**What the task asks**
Please copy each line in the records below that contains the string "СУБД".

[Collected data]
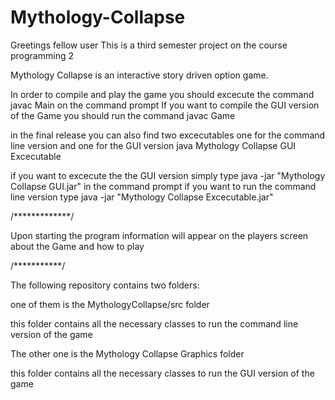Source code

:# Mythology-Collapse
Greetings fellow user
This is a third semester project on the course programming 2

Mythology Collapse is an interactive story driven option game.

In order to compile and play the game you should excecute the command javac Main on the command prompt
If you want to compile the GUI version of the Game you should run the command javac Game

in the final release you can also find two excecutables one for the command line version and one for the 
GUI version java Mythology Collapse GUI Excecutable

if you want to excecute the the GUI version simply type java -jar "Mythology Collapse GUI.jar" in the command prompt
if you want to run the command line version type java -jar "Mythology Collapse Excecutable.jar"

/*************/

Upon starting the program information will appear on the players screen about the Game and how to play

/***********/

The following repository contains two folders:

one of them is the MythologyCollapse/src folder

this folder contains all the necessary classes to run the command line version of the game

The other one is the Mythology Collapse Graphics folder

this folder contains all the necessary classes to run the GUI version of the game
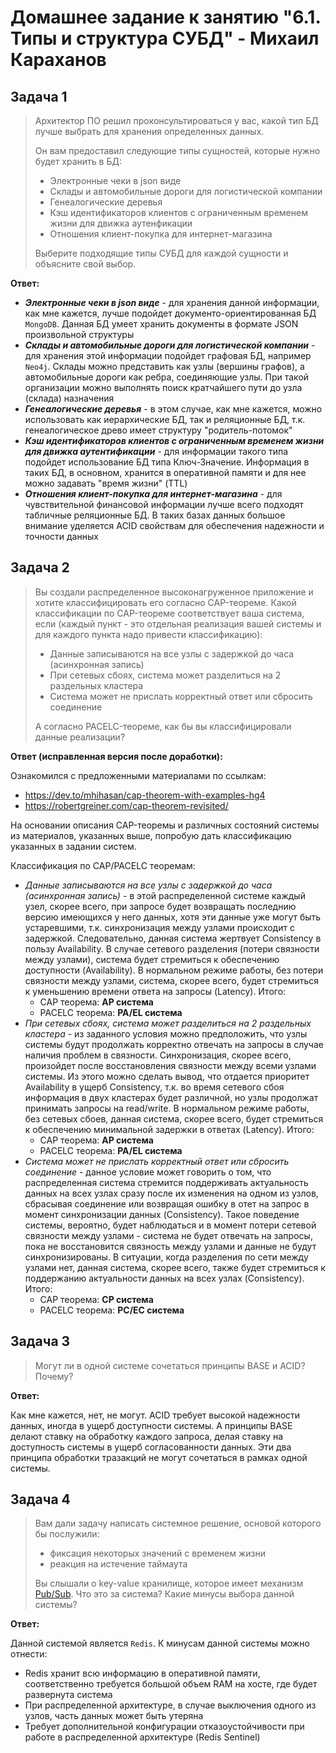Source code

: # Домашнее задание к занятию "6.1. Типы и структура СУБД" - Михаил Караханов

## Задача 1

>Архитектор ПО решил проконсультироваться у вас, какой тип БД лучше выбрать для хранения определенных данных.
>
>Он вам предоставил следующие типы сущностей, которые нужно будет хранить в БД:
>
>- Электронные чеки в json виде
>- Склады и автомобильные дороги для логистической компании
>- Генеалогические деревья
>- Кэш идентификаторов клиентов с ограниченным временем жизни для движка аутенфикации
>- Отношения клиент-покупка для интернет-магазина
>
>Выберите подходящие типы СУБД для каждой сущности и объясните свой выбор.

**Ответ:**

- ***Электронные чеки в json виде*** - для хранения данной информации, как мне кажется, лучше подойдет документо-ориентированная БД `MongoDB`. Данная БД умеет хранить документы в формате JSON произвольной структуры
- ***Склады и автомобильные дороги для логистической компании*** - для хранения этой информации подойдет графовая БД, например `Neo4j`. Склады можно представить как узлы (вершины графов), а автомобильные дороги как ребра, соединяющие узлы. При такой организации можно выполнять поиск кратчайшего пути до узла (склада) назначения
- ***Генеалогические деревья*** - в этом случае, как мне кажется, можно использовать как иерархические БД, так и реляционные БД, т.к. генеалогическое древо имеет структуру "родитель-потомок"
- ***Кэш идентификаторов клиентов с ограниченным временем жизни для движка аутентификации*** - для информации такого типа подойдет использование БД типа Ключ-Значение. Информация в таких БД, в основном, хранится в оперативной памяти и для нее можно задавать "время жизни" (TTL)
- ***Отношения клиент-покупка для интернет-магазина*** - для чувствительной финансовой информации лучше всего подходят табличные реляционные БД. В таких базах данных большое внимание уделяется ACID свойствам для обеспечения надежности и точности данных

## Задача 2

>Вы создали распределенное высоконагруженное приложение и хотите классифицировать его согласно CAP-теореме. Какой классификации по CAP-теореме соответствует ваша система, если (каждый пункт - это отдельная реализация вашей системы и для каждого пункта надо привести классификацию):
>
>- Данные записываются на все узлы с задержкой до часа (асинхронная запись)
>- При сетевых сбоях, система может разделиться на 2 раздельных кластера
>- Система может не прислать корректный ответ или сбросить соединение
>
>А согласно PACELC-теореме, как бы вы классифицировали данные реализации?

**Ответ (исправленная версия после доработки):**

Ознакомился с предложенными материалами по ссылкам:

- <https://dev.to/mhihasan/cap-theorem-with-examples-hg4>
- <https://robertgreiner.com/cap-theorem-revisited/>

На основании описания CAP-теоремы и различных состояний системы из материалов, указанных выше, попробую дать классификацию указанных в задании систем.

Классификация по CAP/PACELC теоремам:

- *Данные записываются на все узлы с задержкой до часа (асинхронная запись)* - в этой распределенной системе каждый узел, скорее всего, при запросе будет возвращать последнию версию имеющихся у него данных, хотя эти данные уже могут быть устаревшими, т.к. синхронизация между узлами происходит с задержкой. Следовательно, данная система жертвует Consistency в пользу Availability. В случае сетевого разделения (потери связности между узлами), система будет стремиться к обеспечению доступности (Availability). В нормальном режиме работы, без потери связности между узлами, система, скорее всего, будет стремиться к уменьшению времени ответа на запросы (Latency). Итого:
  - CAP теорема: **AP система**
  - PACELC теорема: **PA/EL система**
- *При сетевых сбоях, система может разделиться на 2 раздельных кластера* - из заданного условия можно предположить, что узлы системы будут продолжать корректно отвечать на запросы в случае наличия проблем в связности. Синхронизация, скорее всего, произойдет после восстановления связности между всеми узлами системы. Из этого можно сделать вывод, что отдается приоритет Availability в ущерб Consistency, т.к. во время сетевого сбоя информация в двух кластерах будет различной, но узлы продолжат принимать запросы на read/write. В нормальном режиме работы, без сетевых сбоев, данная система, скорее всего, будет стремиться к обеспечению минимальной задержки в ответах (Latency). Итого:
  - CAP теорема: **AP система**
  - PACELC теорема: **PA/EL система**
- *Система может не прислать корректный ответ или сбросить соединение* - данное условие может говорить о том, что распределенная система стремится поддерживать актуальность данных на всех узлах сразу после их изменения на одном из узлов, сбрасывая соединение или возвращая ошибку в отет на запрос в момент синхронизации данных (Consistency). Такое поведение системы, вероятно, будет наблюдаться и в момент потери сетевой связности между узлами - система не будет отвечать на запросы, пока не восстановится связность между узлами и данные не будут синхронизированы. В ситуации, когда разделения по сети между узлами нет, данная система, скорее всего, также будет стремиться к поддержанию актуальности данных на всех узлах (Consistency). Итого:
  - CAP теорема: **CP система**
  - PACELC теорема: **PC/EC система**

## Задача 3

>Могут ли в одной системе сочетаться принципы BASE и ACID? Почему?

**Ответ:**

Как мне кажется, нет, не могут. ACID требует высокой надежности данных, иногда в ущерб доступности системы. А принципы BASE делают ставку на обработку каждого запроса, делая ставку на доступность системы в ущерб согласованности данных. Эти два принципа обработки тразакций не могут сочетаться в рамках одной системы.

## Задача 4

>Вам дали задачу написать системное решение, основой которого бы послужили:
>
>- фиксация некоторых значений с временем жизни
>- реакция на истечение таймаута
>
>Вы слышали о key-value хранилище, которое имеет механизм [Pub/Sub](https://habr.com/ru/post/278237/). Что это за система? Какие минусы выбора данной системы?

**Ответ:**

Данной системой является `Redis`. К минусам данной системы можно отнести:

- Redis хранит всю информацию в оперативной памяти, соответственно требуется большой объем RAM на хосте, где будет развернута система
- При распределенной архитектуре, в случае выключения одного из узлов, часть данных может быть утеряна
- Требует дополнительной конфигурации отказоустойчивости при работе в распределенной архитектуре (Redis Sentinel)
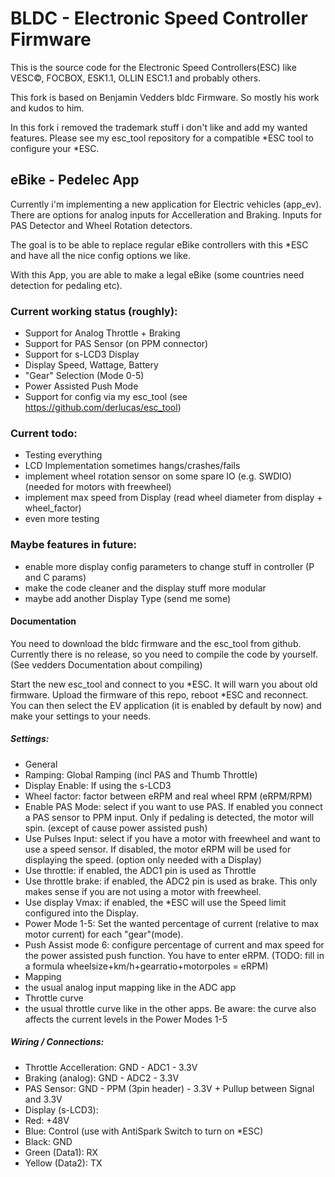 # BLDC - Electronic Speed Controller Firmware

This is the source code for the Electronic Speed Controllers(ESC) like
VESC&copy;, FOCBOX, ESK1.1, OLLIN ESC1.1 and probably others.

This fork is based on Benjamin Vedders bldc Firmware. So mostly his work and
kudos to him.


In this fork i removed the trademark stuff i don't like and add my wanted
features. Please see my esc_tool repository for a compatible \*ESC tool to
configure your \*ESC.


## eBike - Pedelec App

Currently i'm implementing a new application for Electric vehicles (app_ev).
There are options for analog inputs for Accelleration and Braking.
Inputs for PAS Detector and Wheel Rotation detectors.

The goal is to be able to replace regular eBike controllers with this \*ESC and
have all the nice config options we like.

With this App, you are able to make a legal eBike (some countries need detection
for pedaling etc).


### Current working status (roughly):
 - Support for Analog Throttle + Braking
 - Support for PAS Sensor (on PPM connector)
 - Support for s-LCD3 Display
  - Display Speed, Wattage, Battery
  - "Gear" Selection (Mode 0-5)
  - Power Assisted Push Mode
 - Support for config via my esc_tool (see https://github.com/derlucas/esc_tool)


### Current todo:
 - Testing everything
 - LCD Implementation sometimes hangs/crashes/fails
 - implement wheel rotation sensor on some spare IO (e.g. SWDIO) (needed for motors with freewheel)
 - implement max speed from Display (read wheel diameter from display + wheel_factor)
 - even more testing


### Maybe features in future:
 - enable more display config parameters to change stuff in controller (P and C params)
 - make the code cleaner and the display stuff more modular
 - maybe add another Display Type (send me some)


#### Documentation

You need to download the bldc firmware and the esc_tool from github.
Currently there is no release, so you need to compile the code by yourself. (See vedders Documentation about compiling)

Start the new esc_tool and connect to you \*ESC. It will warn you about old firmware. Upload the firmware of this repo, reboot \*ESC and reconnect.
You can then select the EV application (it is enabled by default by now) and make your settings to your needs.


##### Settings:

- General
 - Ramping: Global Ramping (incl PAS and Thumb Throttle)
 - Display Enable: If using the s-LCD3
 - Wheel factor: factor between eRPM and real wheel RPM (eRPM/RPM)
 - Enable PAS Mode: select if you want to use PAS. If enabled you connect a PAS sensor to PPM input. Only if pedaling is detected, the motor will spin. (except of cause power assisted push)
 - Use Pulses Input: select if you have a motor with freewheel and want to use a speed sensor. If disabled, the motor eRPM will be used for displaying the speed. (option only needed with a Display)
 - Use throttle: if enabled, the ADC1 pin is used as Throttle
 - Use throttle brake: if enabled, the ADC2 pin is used as brake. This only makes sense if you are not using a motor with freewheel.
 - Use display Vmax: if enabled, the \*ESC will use the Speed limit configured into the Display.
 - Power Mode 1-5:
   Set the wanted percentage of current (relative to max motor current) for each "gear"(mode).
 - Push Assist mode 6: configure percentage of current and max speed for the power assisted push function. You have to enter eRPM. (TODO: fill in a formula wheelsize+km/h+gearratio+motorpoles = eRPM)
- Mapping
 - the usual analog input mapping like in the ADC app
- Throttle curve
 - the usual throttle curve like in the other apps.
   Be aware: the curve also affects the current levels in the Power Modes 1-5

##### Wiring / Connections:

- Throttle Accelleration: GND - ADC1 - 3.3V
- Braking (analog): GND - ADC2 - 3.3V
- PAS Sensor: GND - PPM (3pin header) - 3.3V + Pullup between Signal and 3.3V
- Display (s-LCD3):
 - Red: +48V
 - Blue: Control (use with AntiSpark Switch to turn on \*ESC)
 - Black: GND
 - Green (Data1): RX
 - Yellow (Data2): TX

**Answer for the task**
: # Домашнее задание к занятию "6.1. Типы и структура СУБД" - Михаил Караханов
>Выберите подходящие типы СУБД для каждой сущности и объясните свой выбор.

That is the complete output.